Presentato alla 12a edizione del Festival del Cinema Spagnolo presso il cinema Farnese di Roma, nella splendida cornice di Campo de’ fiori, il film di Javier Fesser, Campeones, vincitore del Premio Goya 2019 come miglior film, diverte, commuove, fa riflettere, coinvolge il pubblico in una commedia sullo sport, la disabilità e l’integrazione che arriva diretta al cuore ed alla pancia dello spettatore.
Marco Montes, arrogante vice allenatore di una squadra di basket professionista, viene arrestato per guida in stato di ebbrezza e condannato ai servizi sociali, che consistono nell’allenare una squadra di pallacanestro di persone con disabilità intellettiva. Il tema forse non è del tutto originale, ma il risultato è sorprendente. Il film tratta con empatia e leggerezza argomenti importanti; non solo la disabilità e l’integrazione, ma anche l’importanza del gioco di squadra e lo spirito decoubertiano dello sport. Leggerezza che filtra già dai titoli di testa, colorati ed accattivanti, per proseguire con un inizio scoppiettante e frizzante che dà il ritmo che rimarrà per tutta la durata del film, intermezzato da momenti empatici di riflessione e commozione profonda che colpiscono senza eccedere in buonismo e mielosità. Il tutto condito da una colonna sonora accattivante, che accompagna il protagonista in questo suo tragitto di vita e crescita interiore.
Del tema dei disabili e lo sport, in particolare delle Paralimpiadi da essi disputate, si era parlato allo scorso Ravenna Nightmare con il documentario Il rumore della vittoria, dedicato alla sordità; in Campeones, le Paralimpiadi vengono appena menzionate, ma per toccare altri punti delicati: la strumentalizzazione dello sport a fini squisitamente economici e la mancanza di scrupoli di alcuni allenatori.
Il regista lo fa raccontando la storia di Ramon, giocatore di basket di alto livello, vincitore di una medaglia ai Giochi Paralimpici, che Marco vorrebbe inserire in squadra ma che è diffidente a causa della disonestà dell’allenatore che lo aveva portato alle Paralimpiadi con una squadra in cui i veri disabili erano solo due, motivo di squalifica della stessa e della perdita della medaglia conquistata da Ramon con sudore e passione.
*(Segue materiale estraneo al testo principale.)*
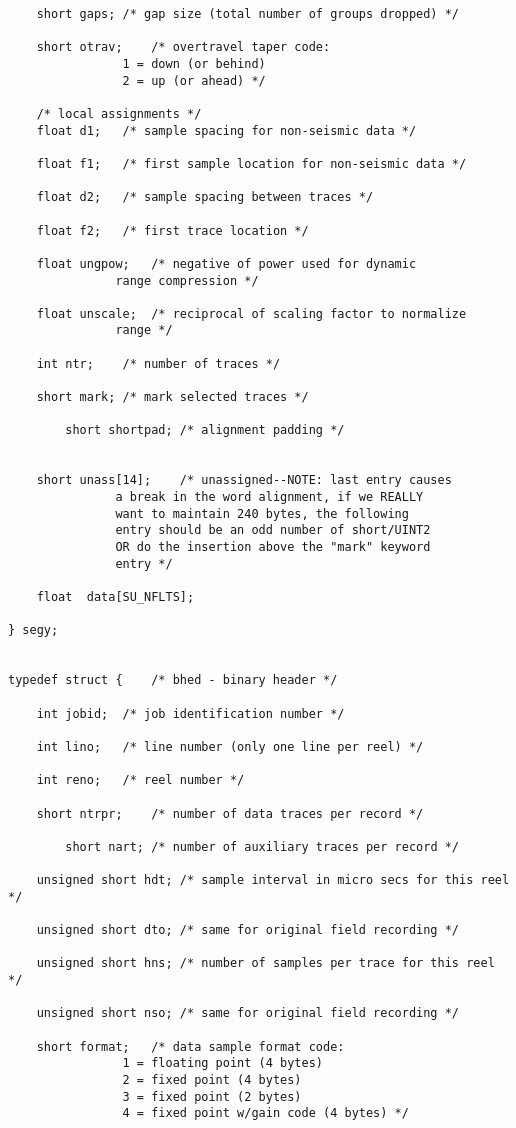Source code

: {\begin{verbatim}
	short gaps;	/* gap size (total number of groups dropped) */

	short otrav;	/* overtravel taper code:
				1 = down (or behind)
				2 = up (or ahead) */

	/* local assignments */
	float d1;	/* sample spacing for non-seismic data */

	float f1;	/* first sample location for non-seismic data */

	float d2;	/* sample spacing between traces */

	float f2;	/* first trace location */

	float ungpow;	/* negative of power used for dynamic
			   range compression */

	float unscale;	/* reciprocal of scaling factor to normalize
			   range */

	int ntr; 	/* number of traces */

	short mark;	/* mark selected traces */

        short shortpad; /* alignment padding */


	short unass[14];	/* unassigned--NOTE: last entry causes 
			   a break in the word alignment, if we REALLY
			   want to maintain 240 bytes, the following
			   entry should be an odd number of short/UINT2
			   OR do the insertion above the "mark" keyword
			   entry */

	float  data[SU_NFLTS];

} segy;


typedef struct {	/* bhed - binary header */

	int jobid;	/* job identification number */

	int lino;	/* line number (only one line per reel) */

	int reno;	/* reel number */

	short ntrpr;	/* number of data traces per record */

        short nart;	/* number of auxiliary traces per record */

	unsigned short hdt; /* sample interval in micro secs for this reel */

	unsigned short dto; /* same for original field recording */

	unsigned short hns; /* number of samples per trace for this reel */

	unsigned short nso; /* same for original field recording */

	short format;	/* data sample format code:
				1 = floating point (4 bytes)
				2 = fixed point (4 bytes)
				3 = fixed point (2 bytes)
				4 = fixed point w/gain code (4 bytes) */


\end{verbatim}}
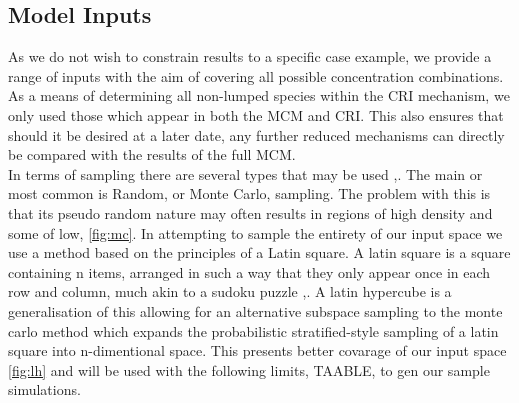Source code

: \documentclass{pasa}%
\begin{document}
\subsection{Model Inputs}
As we do not wish to constrain results to a specific case example, we provide a range of inputs with the aim of covering all possible concentration combinations. As a means of determining all non-lumped species within the CRI mechanism, we only used those which appear in both the MCM and CRI. This also ensures that should it be desired at a later date, any further reduced mechanisms can directly be compared with the results of the full MCM. \\

In terms of sampling there are several types that may be used ,\cite{sampling}. The main or most common is Random, or Monte Carlo, sampling. The problem with this is that its pseudo random nature may often results in regions of high density and some of low, \autoref{fig:mc}. In attempting to sample the entirety of our input space we use a method based on the principles of a Latin square. A latin square is a square containing n items, arranged in such a way that they only appear once in each row and column, much akin to a sudoku puzzle ,\cite{lsq}. A latin hypercube is a generalisation of this allowing for an alternative subspace sampling to the monte carlo method which expands the probabilistic stratified-style sampling of a latin square into n-dimentional space. This presents better covarage of our input space \autoref{fig:lh}  and will be used with the following limits, TAABLE, to gen our sample simulations.
\end{document}

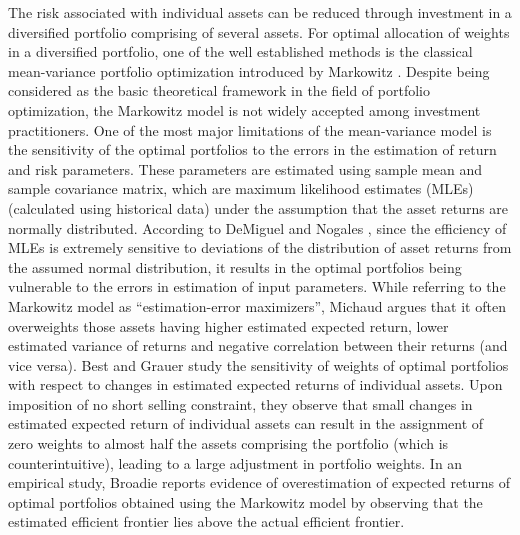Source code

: \documentclass[12pt]{article}
\numberwithin{equation}{section}
\begin{document}
The risk associated with individual assets can be reduced through investment in a diversified portfolio comprising of several assets. For optimal allocation of weights in a diversified portfolio, one of the well established methods is the classical mean-variance portfolio optimization introduced by Markowitz \cite{Markowitz52,Markowitz59}. Despite being considered as the basic theoretical framework in the field of portfolio optimization, the Markowitz model is not widely accepted among investment practitioners. One of the most major limitations of the mean-variance model is the sensitivity of the optimal portfolios to the errors in the estimation of return and risk parameters. These parameters are estimated using sample mean and sample covariance matrix, which are maximum likelihood estimates (MLEs) (calculated using historical data) under the assumption that the asset returns are normally distributed. According to DeMiguel and Nogales \cite{DeMiguel09}, since the efficiency of MLEs is extremely sensitive to deviations of the distribution of asset returns from the assumed normal distribution, it results in the optimal portfolios being vulnerable to the errors in estimation of input parameters. While referring to the Markowitz model as ``estimation-error maximizers'', Michaud \cite{Michaud89} argues that it often overweights those assets having higher estimated expected return, lower estimated variance of returns and negative correlation between their returns (and vice versa). Best and Grauer \cite{Best91} study the sensitivity of weights of optimal portfolios with respect to changes in estimated expected returns of individual assets. Upon imposition of no short selling constraint, they observe that small changes in estimated expected return of individual assets can result in the assignment of zero weights to almost half the assets comprising the portfolio (which is counterintuitive), leading to a large adjustment in portfolio weights. In an empirical study, Broadie \cite{Broadie93} reports evidence of overestimation of expected returns of optimal portfolios obtained using the Markowitz model by observing that the estimated efficient frontier lies above the actual efficient frontier.
\end{document}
In tutto questo, Marco imparerà a capire, apprezzare ed amare i suoi ragazzi; la sua squadra, il cui nome simbolico è Los Amigos, porterà nella sua vita la comprensione dei sentimenti veri e la bellezza dello sport, che De Coubertin auspicava: l’importanza del partecipare, non di vincere. E Los Amigos vinceranno, uniti come mai prima, arrivando sino alla finale. Una finale che non avrebbero potuto giocare, disputandosi nelle Canarie. Ma Marco riuscirà a portarli fino in fondo. Contro Los Nanos la sfida sarà sul filo di lana fino all’ultimo secondo. Ma l’importante non è il risultato. Quale delle due squadre attiverà prima, l’altra sarà ugualmente felice. E proprio questo abbraccio entusiasta delle due squadre sotto lo sguardo incredulo di Marco gli rivelerà finalmente il senso vero della competizione e l’importanza di sentirsi una squadra. E qui ritroverà l’unione con la moglie Sonia; nel film infatti si intreccia anche la vita privata di Marco, in crisi con Sonia, che rientrerà nella sua vita proprio grazie alla squadra, nella cui avventura sportiva ella verrà felicemente coinvolta. Perché, alla fine, anche Sonia e Marco sono una squadra. Unita per vincere. Non una medaglia, ma la loro felicità.